The lines below are to be quoted exactly, from the first through the one that contains "The mean spectra of the [NII]".
|---|
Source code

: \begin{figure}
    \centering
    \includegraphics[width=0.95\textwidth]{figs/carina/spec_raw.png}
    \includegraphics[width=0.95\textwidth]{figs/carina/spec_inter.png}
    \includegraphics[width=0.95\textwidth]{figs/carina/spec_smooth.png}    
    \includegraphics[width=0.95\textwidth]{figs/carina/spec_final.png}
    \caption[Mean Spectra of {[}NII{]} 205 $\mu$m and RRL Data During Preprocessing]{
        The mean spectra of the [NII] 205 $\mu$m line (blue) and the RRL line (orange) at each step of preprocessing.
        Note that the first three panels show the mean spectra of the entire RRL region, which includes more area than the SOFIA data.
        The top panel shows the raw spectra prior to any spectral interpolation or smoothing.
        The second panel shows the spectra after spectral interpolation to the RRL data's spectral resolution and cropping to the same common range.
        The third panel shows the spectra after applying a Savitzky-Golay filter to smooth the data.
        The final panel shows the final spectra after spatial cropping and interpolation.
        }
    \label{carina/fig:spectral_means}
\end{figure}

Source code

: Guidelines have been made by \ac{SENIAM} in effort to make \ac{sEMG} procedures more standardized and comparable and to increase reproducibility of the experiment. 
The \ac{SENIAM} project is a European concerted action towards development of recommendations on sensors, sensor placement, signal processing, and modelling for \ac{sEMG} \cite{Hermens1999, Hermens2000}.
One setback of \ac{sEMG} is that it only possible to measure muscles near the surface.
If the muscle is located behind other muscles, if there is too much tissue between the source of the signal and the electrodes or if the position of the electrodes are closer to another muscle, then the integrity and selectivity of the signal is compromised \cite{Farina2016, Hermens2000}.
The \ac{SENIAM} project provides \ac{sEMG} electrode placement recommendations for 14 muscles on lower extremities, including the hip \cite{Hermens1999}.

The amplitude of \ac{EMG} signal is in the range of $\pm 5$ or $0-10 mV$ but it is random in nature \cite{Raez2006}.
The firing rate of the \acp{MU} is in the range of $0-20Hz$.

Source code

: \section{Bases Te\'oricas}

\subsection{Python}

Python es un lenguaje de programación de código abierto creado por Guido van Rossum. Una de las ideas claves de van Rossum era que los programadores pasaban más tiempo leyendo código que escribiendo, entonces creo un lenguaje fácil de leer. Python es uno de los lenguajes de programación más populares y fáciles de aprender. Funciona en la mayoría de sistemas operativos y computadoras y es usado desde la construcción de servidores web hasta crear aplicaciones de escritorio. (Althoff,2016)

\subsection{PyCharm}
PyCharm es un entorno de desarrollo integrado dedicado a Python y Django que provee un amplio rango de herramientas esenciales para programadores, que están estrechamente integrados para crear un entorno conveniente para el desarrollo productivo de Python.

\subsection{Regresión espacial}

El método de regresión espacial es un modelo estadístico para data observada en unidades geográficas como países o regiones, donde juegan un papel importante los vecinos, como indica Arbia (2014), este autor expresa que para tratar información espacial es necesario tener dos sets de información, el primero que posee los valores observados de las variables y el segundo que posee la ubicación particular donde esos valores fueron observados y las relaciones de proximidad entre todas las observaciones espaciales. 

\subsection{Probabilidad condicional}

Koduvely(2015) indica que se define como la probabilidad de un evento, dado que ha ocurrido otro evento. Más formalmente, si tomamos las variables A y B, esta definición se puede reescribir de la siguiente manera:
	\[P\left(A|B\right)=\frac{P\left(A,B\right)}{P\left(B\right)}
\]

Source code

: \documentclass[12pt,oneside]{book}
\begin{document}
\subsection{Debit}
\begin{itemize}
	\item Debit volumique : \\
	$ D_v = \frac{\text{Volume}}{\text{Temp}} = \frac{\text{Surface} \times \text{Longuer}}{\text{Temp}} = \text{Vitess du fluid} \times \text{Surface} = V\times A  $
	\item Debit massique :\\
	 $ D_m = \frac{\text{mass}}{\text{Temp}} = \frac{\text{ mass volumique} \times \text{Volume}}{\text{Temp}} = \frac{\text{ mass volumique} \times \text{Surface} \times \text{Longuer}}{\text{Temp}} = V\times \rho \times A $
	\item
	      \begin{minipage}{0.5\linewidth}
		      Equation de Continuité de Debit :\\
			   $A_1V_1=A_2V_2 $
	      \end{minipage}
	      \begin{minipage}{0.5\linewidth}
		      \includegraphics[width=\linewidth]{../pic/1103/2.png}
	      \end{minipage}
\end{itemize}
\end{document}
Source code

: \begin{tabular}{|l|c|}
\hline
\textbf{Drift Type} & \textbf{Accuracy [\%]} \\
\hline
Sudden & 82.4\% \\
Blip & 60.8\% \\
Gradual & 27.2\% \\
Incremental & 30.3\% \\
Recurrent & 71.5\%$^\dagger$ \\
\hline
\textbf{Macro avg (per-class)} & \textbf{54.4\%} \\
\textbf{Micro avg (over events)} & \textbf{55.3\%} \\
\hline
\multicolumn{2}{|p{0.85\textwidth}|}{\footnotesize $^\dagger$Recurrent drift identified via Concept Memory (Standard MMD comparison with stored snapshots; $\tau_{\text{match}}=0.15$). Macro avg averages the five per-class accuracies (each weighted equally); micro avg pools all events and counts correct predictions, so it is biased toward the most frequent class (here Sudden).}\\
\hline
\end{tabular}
|---|
#### [SOLVED PROBLEM]
Source code

: \begin{figure}
    \centering
    \includegraphics[width=0.95\textwidth]{figs/carina/spec_raw.png}
    \includegraphics[width=0.95\textwidth]{figs/carina/spec_inter.png}
    \includegraphics[width=0.95\textwidth]{figs/carina/spec_smooth.png}    
    \includegraphics[width=0.95\textwidth]{figs/carina/spec_final.png}
    \caption[Mean Spectra of {[}NII{]} 205 $\mu$m and RRL Data During Preprocessing]{
        The mean spectra of the [NII] 205 $\mu$m line (blue) and the RRL line (orange) at each step of preprocessing.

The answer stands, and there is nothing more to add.